MSCI has a stock market value of more than $22 billion

The boss of MSCI, the giant markets data compiler and rival to FTSE, has risked a storm of protest by suggesting state responses to coronavirus are causing unnecessary “hysteria”, declaring “it is not the Black Death”.

Baer Pettit’s remarks, branded “callous” by one client, emerge as hundreds of thousands of his clients’ employees in London, New York and Hong Kong work from home to protect loved ones and stop the pandemic.

Pettit, who earned a package of $5.4 million (£4.5 million) last year as president of MSCI, declared to more than 200 Facebook friends: “Yes, this is an unfortunate painful virus and sadly it will kill certain people. It is not the Black Death and it is not worth destroying the global economy in order to pretend that it is.”

Citing a news report that the UK death toll “soared” to 35, he wrote: “SOARED to a tiny number. I am sorry to be politically incorrect but the numbers for Italy are not that bad for a country of 60,000,000 of whom roughly 25% are over 65”.

“If Italians were shown in cafes walking around shopping and doing their business while those people were dying people would think entirely differently of it. It’s the empty streets and all the hysteria around that that is the problem.”

He said Public Health England data showed flu deaths vary from 28,330 in 2014/15 to 1692 in 2018-19, before pointing out the UK coronavirus death toll so far was only 35. As the leader of a business whose indices are used by investors to track $12.3 trillion of investors’ funds, the London-based executive’s views appalled them.

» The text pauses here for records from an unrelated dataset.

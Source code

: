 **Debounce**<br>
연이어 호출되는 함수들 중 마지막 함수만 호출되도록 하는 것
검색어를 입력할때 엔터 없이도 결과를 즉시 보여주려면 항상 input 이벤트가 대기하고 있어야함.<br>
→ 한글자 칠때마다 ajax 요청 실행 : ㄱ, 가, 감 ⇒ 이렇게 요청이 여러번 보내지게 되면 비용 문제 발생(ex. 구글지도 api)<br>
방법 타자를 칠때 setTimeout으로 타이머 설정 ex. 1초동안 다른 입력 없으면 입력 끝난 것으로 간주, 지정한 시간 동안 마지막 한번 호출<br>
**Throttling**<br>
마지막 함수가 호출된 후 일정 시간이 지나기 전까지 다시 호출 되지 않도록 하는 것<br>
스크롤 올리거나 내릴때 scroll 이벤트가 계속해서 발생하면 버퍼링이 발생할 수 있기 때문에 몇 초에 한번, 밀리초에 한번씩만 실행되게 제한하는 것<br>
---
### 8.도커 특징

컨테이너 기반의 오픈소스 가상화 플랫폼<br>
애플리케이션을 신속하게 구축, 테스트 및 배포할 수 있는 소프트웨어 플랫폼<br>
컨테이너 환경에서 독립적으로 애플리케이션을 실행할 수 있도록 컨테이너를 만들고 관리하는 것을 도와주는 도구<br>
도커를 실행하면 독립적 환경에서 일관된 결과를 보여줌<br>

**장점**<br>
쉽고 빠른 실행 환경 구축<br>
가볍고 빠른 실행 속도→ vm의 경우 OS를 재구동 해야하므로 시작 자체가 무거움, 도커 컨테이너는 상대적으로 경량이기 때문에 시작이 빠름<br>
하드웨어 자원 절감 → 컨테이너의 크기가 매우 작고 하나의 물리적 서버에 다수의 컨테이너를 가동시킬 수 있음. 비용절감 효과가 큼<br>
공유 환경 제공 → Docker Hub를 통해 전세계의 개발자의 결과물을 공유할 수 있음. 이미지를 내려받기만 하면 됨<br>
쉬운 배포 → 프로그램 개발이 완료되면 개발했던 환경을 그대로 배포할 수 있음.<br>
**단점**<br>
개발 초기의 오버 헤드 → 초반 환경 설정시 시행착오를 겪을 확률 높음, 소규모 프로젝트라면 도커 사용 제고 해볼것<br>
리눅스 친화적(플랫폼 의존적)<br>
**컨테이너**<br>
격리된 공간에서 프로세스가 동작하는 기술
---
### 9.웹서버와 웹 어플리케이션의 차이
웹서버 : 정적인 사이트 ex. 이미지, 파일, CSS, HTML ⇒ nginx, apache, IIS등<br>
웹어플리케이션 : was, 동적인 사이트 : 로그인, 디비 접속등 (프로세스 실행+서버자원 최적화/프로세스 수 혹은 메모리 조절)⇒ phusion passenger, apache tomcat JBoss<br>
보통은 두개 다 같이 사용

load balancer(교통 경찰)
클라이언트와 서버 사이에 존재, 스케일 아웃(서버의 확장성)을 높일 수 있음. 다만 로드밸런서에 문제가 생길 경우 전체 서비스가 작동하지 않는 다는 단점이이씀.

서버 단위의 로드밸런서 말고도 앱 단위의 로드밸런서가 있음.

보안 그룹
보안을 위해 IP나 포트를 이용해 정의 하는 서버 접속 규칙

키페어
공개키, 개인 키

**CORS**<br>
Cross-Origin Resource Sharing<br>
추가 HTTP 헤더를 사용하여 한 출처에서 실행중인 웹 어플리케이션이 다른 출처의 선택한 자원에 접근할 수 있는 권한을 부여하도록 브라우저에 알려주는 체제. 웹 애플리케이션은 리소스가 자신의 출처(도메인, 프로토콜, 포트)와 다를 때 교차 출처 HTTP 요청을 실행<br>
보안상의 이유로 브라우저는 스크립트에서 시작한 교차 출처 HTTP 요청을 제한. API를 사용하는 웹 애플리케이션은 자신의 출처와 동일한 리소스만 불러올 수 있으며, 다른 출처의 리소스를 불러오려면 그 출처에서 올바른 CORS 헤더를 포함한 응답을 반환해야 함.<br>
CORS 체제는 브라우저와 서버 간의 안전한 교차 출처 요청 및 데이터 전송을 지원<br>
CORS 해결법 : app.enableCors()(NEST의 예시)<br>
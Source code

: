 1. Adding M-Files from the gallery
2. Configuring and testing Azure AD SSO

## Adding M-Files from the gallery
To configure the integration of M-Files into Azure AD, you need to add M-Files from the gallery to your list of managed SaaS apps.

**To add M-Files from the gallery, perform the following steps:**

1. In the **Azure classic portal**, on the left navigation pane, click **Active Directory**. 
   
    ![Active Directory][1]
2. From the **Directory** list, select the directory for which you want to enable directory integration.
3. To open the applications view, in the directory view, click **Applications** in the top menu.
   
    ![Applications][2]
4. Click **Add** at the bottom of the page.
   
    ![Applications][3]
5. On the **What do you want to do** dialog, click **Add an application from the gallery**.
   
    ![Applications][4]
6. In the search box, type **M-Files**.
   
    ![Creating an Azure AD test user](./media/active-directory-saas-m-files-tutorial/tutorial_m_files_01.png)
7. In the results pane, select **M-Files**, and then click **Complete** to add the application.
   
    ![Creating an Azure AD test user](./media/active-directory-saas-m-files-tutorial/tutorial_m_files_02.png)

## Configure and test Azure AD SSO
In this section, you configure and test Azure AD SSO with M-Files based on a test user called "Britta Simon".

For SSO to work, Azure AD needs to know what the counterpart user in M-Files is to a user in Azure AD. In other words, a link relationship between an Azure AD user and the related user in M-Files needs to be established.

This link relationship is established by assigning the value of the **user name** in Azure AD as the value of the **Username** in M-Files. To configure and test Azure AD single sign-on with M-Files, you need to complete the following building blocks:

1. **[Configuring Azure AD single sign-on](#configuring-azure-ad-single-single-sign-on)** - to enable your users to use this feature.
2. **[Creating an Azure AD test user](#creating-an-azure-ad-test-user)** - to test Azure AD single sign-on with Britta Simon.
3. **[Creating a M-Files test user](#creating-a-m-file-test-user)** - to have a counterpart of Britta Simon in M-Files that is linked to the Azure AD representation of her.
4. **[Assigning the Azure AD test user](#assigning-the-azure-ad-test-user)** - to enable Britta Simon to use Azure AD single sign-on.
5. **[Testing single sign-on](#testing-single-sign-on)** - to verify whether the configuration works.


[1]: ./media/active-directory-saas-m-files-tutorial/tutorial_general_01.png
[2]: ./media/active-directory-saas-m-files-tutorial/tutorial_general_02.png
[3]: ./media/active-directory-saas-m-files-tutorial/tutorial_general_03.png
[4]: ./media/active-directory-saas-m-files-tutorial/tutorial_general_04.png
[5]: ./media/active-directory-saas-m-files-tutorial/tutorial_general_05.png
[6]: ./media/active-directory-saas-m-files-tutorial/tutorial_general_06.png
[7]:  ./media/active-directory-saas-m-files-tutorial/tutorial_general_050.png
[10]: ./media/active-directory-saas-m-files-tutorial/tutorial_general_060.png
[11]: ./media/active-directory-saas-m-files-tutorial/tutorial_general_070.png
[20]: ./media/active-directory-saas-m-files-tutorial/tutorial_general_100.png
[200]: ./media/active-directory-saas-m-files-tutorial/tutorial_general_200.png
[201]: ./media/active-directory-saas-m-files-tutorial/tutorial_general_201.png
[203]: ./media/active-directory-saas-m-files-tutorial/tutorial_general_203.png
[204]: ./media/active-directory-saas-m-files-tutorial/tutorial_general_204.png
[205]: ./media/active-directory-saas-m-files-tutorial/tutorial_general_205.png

One fund manager said he risked damaging the financial sector’s reputation: “This is not the time to be sticking your head above the parapet in this way. Besides, the authorities could not have done anything else. You cannot just dismiss the medical needs of older people to favour the young.”

MSCI has a stock market value of more than $22 billion and its indices help investors compare the values of assets from Asian or European share prices to exchange traded funds.

Friends of Pettit said he had not meant to underplay the severity of the virus and MSCI was helping clients deal with the crisis.